Every line of the material below needs to be written out exactly, please.

***** Dataset entries

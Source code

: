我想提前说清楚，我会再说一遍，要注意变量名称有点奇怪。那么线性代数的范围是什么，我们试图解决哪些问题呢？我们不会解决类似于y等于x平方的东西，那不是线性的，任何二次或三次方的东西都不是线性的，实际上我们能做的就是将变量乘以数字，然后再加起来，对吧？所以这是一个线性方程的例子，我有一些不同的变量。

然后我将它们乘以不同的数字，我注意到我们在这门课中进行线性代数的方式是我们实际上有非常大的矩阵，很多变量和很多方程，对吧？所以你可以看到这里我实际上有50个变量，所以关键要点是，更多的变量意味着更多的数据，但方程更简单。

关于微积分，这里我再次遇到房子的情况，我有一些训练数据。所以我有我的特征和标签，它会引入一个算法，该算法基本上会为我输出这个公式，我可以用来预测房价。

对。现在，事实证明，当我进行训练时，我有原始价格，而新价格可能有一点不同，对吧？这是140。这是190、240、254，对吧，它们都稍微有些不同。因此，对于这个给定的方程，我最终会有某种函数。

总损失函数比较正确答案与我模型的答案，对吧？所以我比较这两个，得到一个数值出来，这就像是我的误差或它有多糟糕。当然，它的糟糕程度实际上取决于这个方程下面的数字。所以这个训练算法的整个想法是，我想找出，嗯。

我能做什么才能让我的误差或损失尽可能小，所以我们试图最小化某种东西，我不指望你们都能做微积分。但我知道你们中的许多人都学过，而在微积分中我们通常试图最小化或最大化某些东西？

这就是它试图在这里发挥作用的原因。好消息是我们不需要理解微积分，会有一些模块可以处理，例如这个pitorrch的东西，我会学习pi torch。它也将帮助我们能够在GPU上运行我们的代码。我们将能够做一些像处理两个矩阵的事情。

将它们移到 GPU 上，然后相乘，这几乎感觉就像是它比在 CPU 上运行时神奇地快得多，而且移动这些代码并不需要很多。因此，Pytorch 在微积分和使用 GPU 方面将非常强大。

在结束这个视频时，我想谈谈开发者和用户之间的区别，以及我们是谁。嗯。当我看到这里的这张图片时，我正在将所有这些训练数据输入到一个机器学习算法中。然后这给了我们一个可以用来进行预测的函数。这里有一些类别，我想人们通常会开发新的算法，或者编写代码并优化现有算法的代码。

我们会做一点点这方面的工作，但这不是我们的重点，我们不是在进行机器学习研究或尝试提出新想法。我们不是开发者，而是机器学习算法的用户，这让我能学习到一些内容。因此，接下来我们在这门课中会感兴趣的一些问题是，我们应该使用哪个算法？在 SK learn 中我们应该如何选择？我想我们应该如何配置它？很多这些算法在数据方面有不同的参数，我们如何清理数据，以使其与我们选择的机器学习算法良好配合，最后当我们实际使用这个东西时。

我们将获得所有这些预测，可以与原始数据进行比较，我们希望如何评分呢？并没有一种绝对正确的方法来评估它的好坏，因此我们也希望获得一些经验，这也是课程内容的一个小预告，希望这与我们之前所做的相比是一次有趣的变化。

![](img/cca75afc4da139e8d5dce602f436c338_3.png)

**********

§ **Task output**:
Source code

:我想提前说清楚，我会再说一遍，要注意变量名称有点奇怪。那么线性代数的范围是什么，我们试图解决哪些问题呢？我们不会解决类似于y等于x平方的东西，那不是线性的，任何二次或三次方的东西都不是线性的，实际上我们能做的就是将变量乘以数字，然后再加起来，对吧？所以这是一个线性方程的例子，我有一些不同的变量。

然后我将它们乘以不同的数字，我注意到我们在这门课中进行线性代数的方式是我们实际上有非常大的矩阵，很多变量和很多方程，对吧？所以你可以看到这里我实际上有50个变量，所以关键要点是，更多的变量意味着更多的数据，但方程更简单。

关于微积分，这里我再次遇到房子的情况，我有一些训练数据。所以我有我的特征和标签，它会引入一个算法，该算法基本上会为我输出这个公式，我可以用来预测房价。

对。现在，事实证明，当我进行训练时，我有原始价格，而新价格可能有一点不同，对吧？这是140。这是190、240、254，对吧，它们都稍微有些不同。因此，对于这个给定的方程，我最终会有某种函数。

总损失函数比较正确答案与我模型的答案，对吧？所以我比较这两个，得到一个数值出来，这就像是我的误差或它有多糟糕。当然，它的糟糕程度实际上取决于这个方程下面的数字。所以这个训练算法的整个想法是，我想找出，嗯。

我能做什么才能让我的误差或损失尽可能小，所以我们试图最小化某种东西，我不指望你们都能做微积分。但我知道你们中的许多人都学过，而在微积分中我们通常试图最小化或最大化某些东西？

这就是它试图在这里发挥作用的原因。好消息是我们不需要理解微积分，会有一些模块可以处理，例如这个pitorrch的东西，我会学习pi torch。它也将帮助我们能够在GPU上运行我们的代码。我们将能够做一些像处理两个矩阵的事情。

将它们移到 GPU 上，然后相乘，这几乎感觉就像是它比在 CPU 上运行时神奇地快得多，而且移动这些代码并不需要很多。因此，Pytorch 在微积分和使用 GPU 方面将非常强大。

在结束这个视频时，我想谈谈开发者和用户之间的区别，以及我们是谁。嗯。当我看到这里的这张图片时，我正在将所有这些训练数据输入到一个机器学习算法中。然后这给了我们一个可以用来进行预测的函数。这里有一些类别，我想人们通常会开发新的算法，或者编写代码并优化现有算法的代码。

我们会做一点点这方面的工作，但这不是我们的重点，我们不是在进行机器学习研究或尝试提出新想法。我们不是开发者，而是机器学习算法的用户，这让我能学习到一些内容。因此，接下来我们在这门课中会感兴趣的一些问题是，我们应该使用哪个算法？在 SK learn 中我们应该如何选择？我想我们应该如何配置它？很多这些算法在数据方面有不同的参数，我们如何清理数据，以使其与我们选择的机器学习算法良好配合，最后当我们实际使用这个东西时。

我们将获得所有这些预测，可以与原始数据进行比较，我们希望如何评分呢？并没有一种绝对正确的方法来评估它的好坏，因此我们也希望获得一些经验，这也是课程内容的一个小预告，希望这与我们之前所做的相比是一次有趣的变化。

![](img/cca75afc4da139e8d5dce602f436c338_3.png)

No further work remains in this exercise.